[Records contained in a dataset]
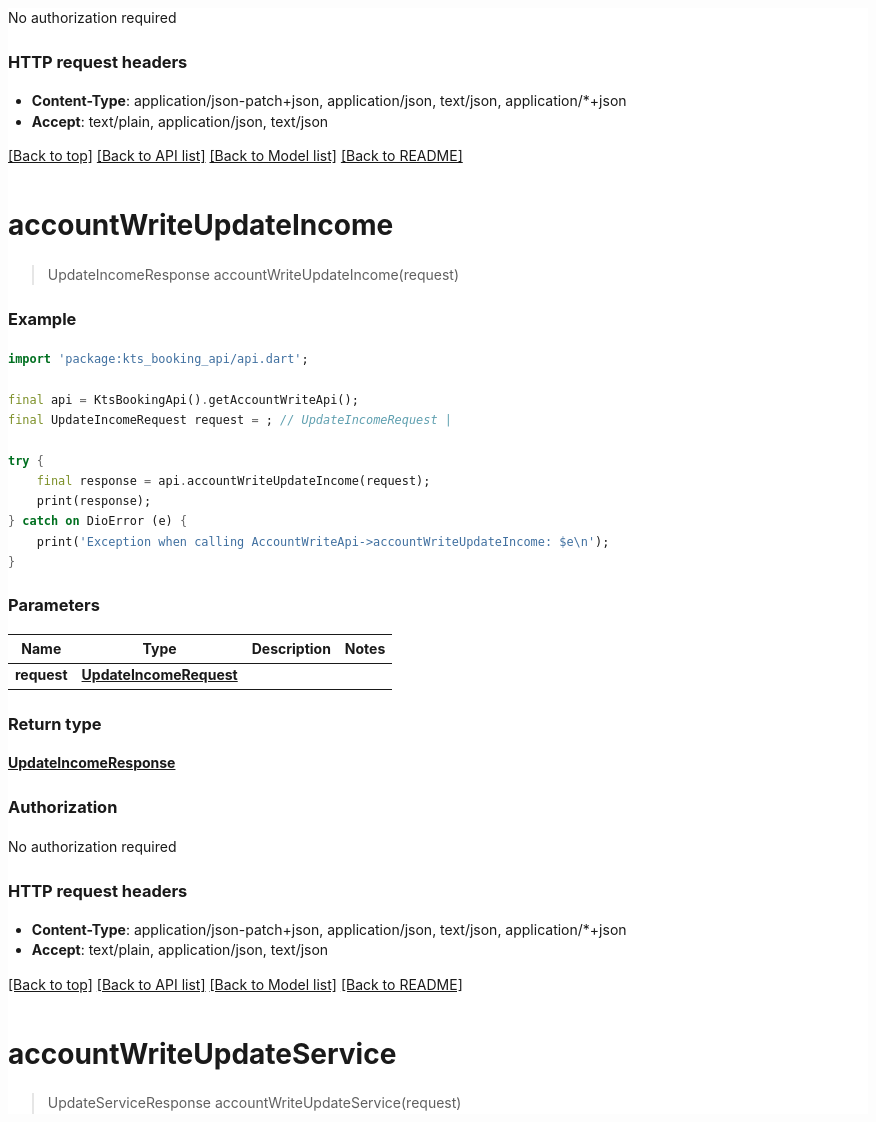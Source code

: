 No authorization required

### HTTP request headers

 - **Content-Type**: application/json-patch+json, application/json, text/json, application/*+json
 - **Accept**: text/plain, application/json, text/json

[[Back to top]](#) [[Back to API list]](../README.md#documentation-for-api-endpoints) [[Back to Model list]](../README.md#documentation-for-models) [[Back to README]](../README.md)

# **accountWriteUpdateIncome**
> UpdateIncomeResponse accountWriteUpdateIncome(request)



### Example
```dart
import 'package:kts_booking_api/api.dart';

final api = KtsBookingApi().getAccountWriteApi();
final UpdateIncomeRequest request = ; // UpdateIncomeRequest | 

try {
    final response = api.accountWriteUpdateIncome(request);
    print(response);
} catch on DioError (e) {
    print('Exception when calling AccountWriteApi->accountWriteUpdateIncome: $e\n');
}
```

### Parameters

Name | Type | Description  | Notes
------------- | ------------- | ------------- | -------------
 **request** | [**UpdateIncomeRequest**](UpdateIncomeRequest.md)|  | 

### Return type

[**UpdateIncomeResponse**](UpdateIncomeResponse.md)

### Authorization

No authorization required

### HTTP request headers

 - **Content-Type**: application/json-patch+json, application/json, text/json, application/*+json
 - **Accept**: text/plain, application/json, text/json

[[Back to top]](#) [[Back to API list]](../README.md#documentation-for-api-endpoints) [[Back to Model list]](../README.md#documentation-for-models) [[Back to README]](../README.md)

# **accountWriteUpdateService**
> UpdateServiceResponse accountWriteUpdateService(request)
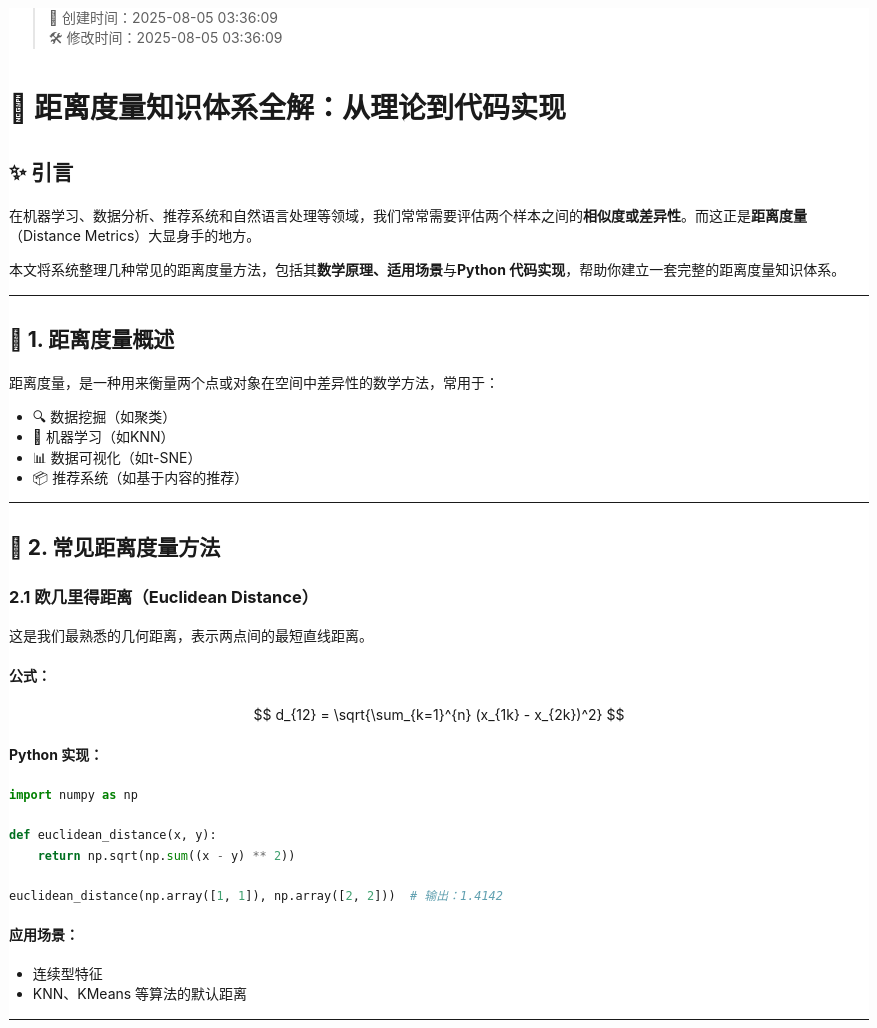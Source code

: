 
> 📄 创建时间：2025-08-05 03:36:09  
> 🛠️ 修改时间：2025-08-05 03:36:09



# 📏 距离度量知识体系全解：从理论到代码实现

## ✨ 引言

在机器学习、数据分析、推荐系统和自然语言处理等领域，我们常常需要评估两个样本之间的**相似度或差异性**。而这正是**距离度量**（Distance Metrics）大显身手的地方。

本文将系统整理几种常见的距离度量方法，包括其**数学原理、适用场景**与**Python 代码实现**，帮助你建立一套完整的距离度量知识体系。

---

## 🧠 1. 距离度量概述

距离度量，是一种用来衡量两个点或对象在空间中差异性的数学方法，常用于：

* 🔍 数据挖掘（如聚类）
* 🤖 机器学习（如KNN）
* 📊 数据可视化（如t-SNE）
* 📦 推荐系统（如基于内容的推荐）

---

## 📐 2. 常见距离度量方法

### 2.1 欧几里得距离（Euclidean Distance）

这是我们最熟悉的几何距离，表示两点间的最短直线距离。

#### 公式：

$$
d_{12} = \sqrt{\sum_{k=1}^{n} (x_{1k} - x_{2k})^2}
$$

#### Python 实现：

```python
import numpy as np

def euclidean_distance(x, y):
    return np.sqrt(np.sum((x - y) ** 2))

euclidean_distance(np.array([1, 1]), np.array([2, 2]))  # 输出：1.4142
```

#### 应用场景：

* 连续型特征
* KNN、KMeans 等算法的默认距离

---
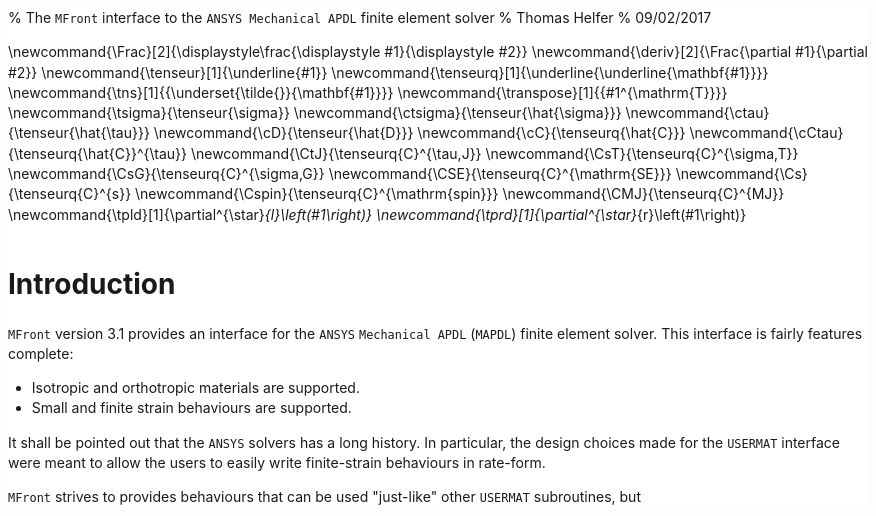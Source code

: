 % The `MFront` interface to the `ANSYS Mechanical APDL` finite element solver
% Thomas Helfer
% 09/02/2017

\newcommand{\Frac}[2]{\displaystyle\frac{\displaystyle #1}{\displaystyle #2}}
\newcommand{\deriv}[2]{\Frac{\partial #1}{\partial #2}}
\newcommand{\tenseur}[1]{\underline{#1}}
\newcommand{\tenseurq}[1]{\underline{\underline{\mathbf{#1}}}}
\newcommand{\tns}[1]{{\underset{\tilde{}}{\mathbf{#1}}}}
\newcommand{\transpose}[1]{{#1^{\mathrm{T}}}}
\newcommand{\tsigma}{\tenseur{\sigma}}
\newcommand{\ctsigma}{\tenseur{\hat{\sigma}}}
\newcommand{\ctau}{\tenseur{\hat{\tau}}}
\newcommand{\cD}{\tenseur{\hat{D}}}
\newcommand{\cC}{\tenseurq{\hat{C}}}
\newcommand{\cCtau}{\tenseurq{\hat{C}}^{\tau}}
\newcommand{\CtJ}{\tenseurq{C}^{\tau\,J}}
\newcommand{\CsT}{\tenseurq{C}^{\sigma\,T}}
\newcommand{\CsG}{\tenseurq{C}^{\sigma\,G}}
\newcommand{\CSE}{\tenseurq{C}^{\mathrm{SE}}}
\newcommand{\Cs}{\tenseurq{C}^{s}}
\newcommand{\Cspin}{\tenseurq{C}^{\mathrm{spin}}}
\newcommand{\CMJ}{\tenseurq{C}^{MJ}}
\newcommand{\tpld}[1]{\partial^{\star}_{l}\left(#1\right)}
\newcommand{\tprd}[1]{\partial^{\star}_{r}\left(#1\right)}



















# Introduction

`MFront` version 3.1 provides an interface for the `ANSYS` `Mechanical
 APDL` (`MAPDL`) finite element solver. This interface is fairly
 features complete:

- Isotropic and orthotropic materials are supported.
- Small and finite strain behaviours are supported.

It shall be pointed out that the `ANSYS` solvers has a long
history. In particular, the design choices made for the `USERMAT`
interface were meant to allow the users to easily write finite-strain
behaviours in rate-form.

`MFront` strives to provides behaviours that can be used "just-like"
other `USERMAT` subroutines, but 
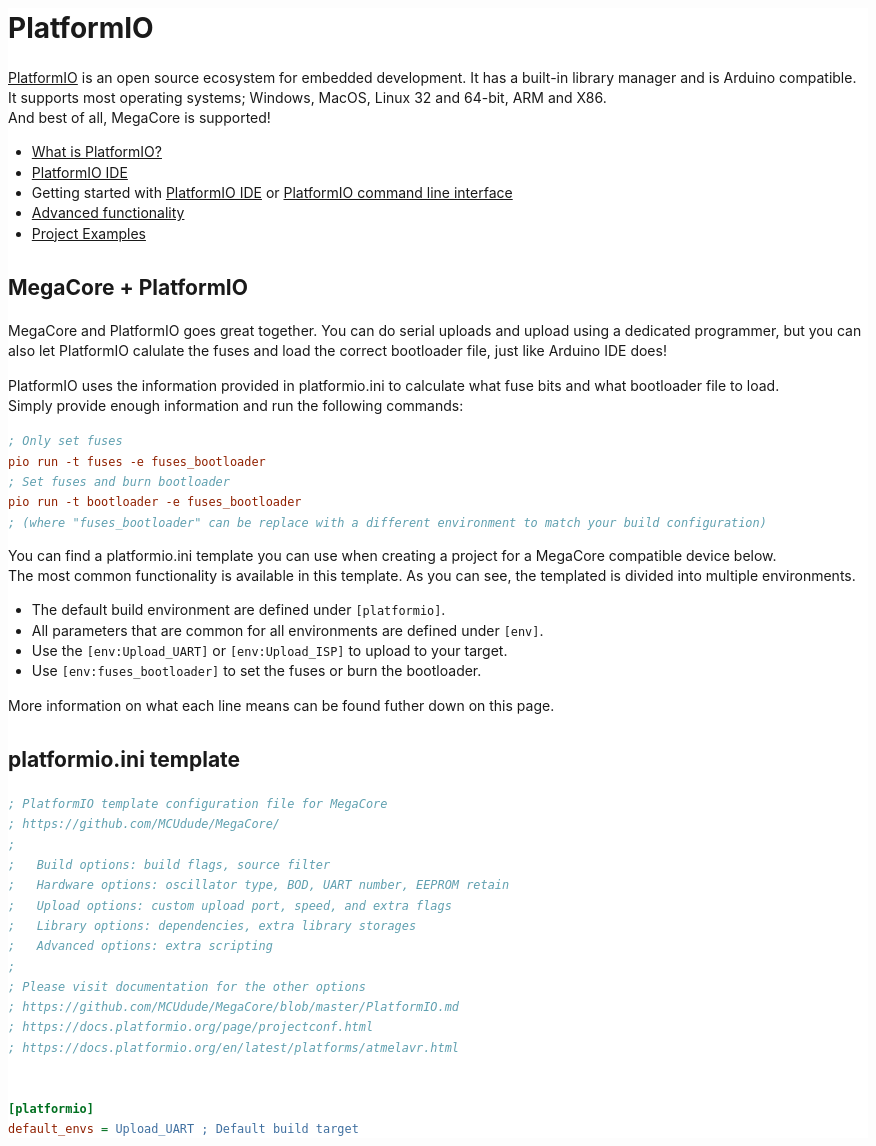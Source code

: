 # PlatformIO

[PlatformIO](https://platformio.org) is an open source ecosystem for embedded development. 
It has a built-in library manager and is Arduino compatible. It supports most operating systems; Windows, MacOS, Linux 32 and 64-bit, ARM and X86.  
And best of all, MegaCore is supported!

* [What is PlatformIO?](http://docs.platformio.org/en/latest/what-is-platformio.html)
* [PlatformIO IDE](http://platformio.org/#!/platformio-ide)
* Getting started with [PlatformIO IDE](http://docs.platformio.org/en/latest/ide/atom.html#quick-start) or [PlatformIO command line interface](http://docs.platformio.org/en/latest/quickstart.html)
* [Advanced functionality](http://docs.platformio.org/en/latest/platforms/atmelavr.html) 
* [Project Examples](http://docs.platformio.org/en/latest/platforms/atmelavr.html#examples)


## MegaCore + PlatformIO 
MegaCore and PlatformIO goes great together. You can do serial uploads and upload using a dedicated programmer, but you can also let PlatformIO calulate the fuses and load the correct bootloader file, just like Arduino IDE does!

PlatformIO uses the information provided in platformio.ini to calculate what fuse bits and what bootloader file to load.  
Simply provide enough information and run the following commands:  

```ini
; Only set fuses
pio run -t fuses -e fuses_bootloader
; Set fuses and burn bootloader
pio run -t bootloader -e fuses_bootloader
; (where "fuses_bootloader" can be replace with a different environment to match your build configuration)
```

You can find a platformio.ini template you can use when creating a project for a MegaCore compatible device below.  
The most common functionality is available in this template. As you can see, the templated is divided into multiple environments.  

* The default build environment are defined under `[platformio]`.
* All parameters that are common for all environments are defined under `[env]`.
* Use the `[env:Upload_UART]` or `[env:Upload_ISP]` to upload to your target.
* Use `[env:fuses_bootloader]` to set the fuses or burn the bootloader.

More information on what each line means can be found futher down on this page.


## platformio.ini template

``` ini
; PlatformIO template configuration file for MegaCore
; https://github.com/MCUdude/MegaCore/
;
;   Build options: build flags, source filter
;   Hardware options: oscillator type, BOD, UART number, EEPROM retain
;   Upload options: custom upload port, speed, and extra flags
;   Library options: dependencies, extra library storages
;   Advanced options: extra scripting
;
; Please visit documentation for the other options
; https://github.com/MCUdude/MegaCore/blob/master/PlatformIO.md
; https://docs.platformio.org/page/projectconf.html
; https://docs.platformio.org/en/latest/platforms/atmelavr.html


[platformio]
default_envs = Upload_UART ; Default build target
```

=== Activity ===
Start at the line containing "# Introduction" above and stop at the line containing "[PlatformIO](https://platformio.org) is an". Output those lines exactly, both included, but none of the pictures.

=== Response to the exercise ===
# Introduction

`MFront` version 3.1 provides an interface for the `ANSYS` `Mechanical
 APDL` (`MAPDL`) finite element solver. This interface is fairly
 features complete:

- Isotropic and orthotropic materials are supported.
- Small and finite strain behaviours are supported.

It shall be pointed out that the `ANSYS` solvers has a long
history. In particular, the design choices made for the `USERMAT`
interface were meant to allow the users to easily write finite-strain
behaviours in rate-form.

`MFront` strives to provides behaviours that can be used "just-like"
other `USERMAT` subroutines, but 
Source code

: # PlatformIO

[PlatformIO](https://platformio.org) is an open source ecosystem for embedded development. 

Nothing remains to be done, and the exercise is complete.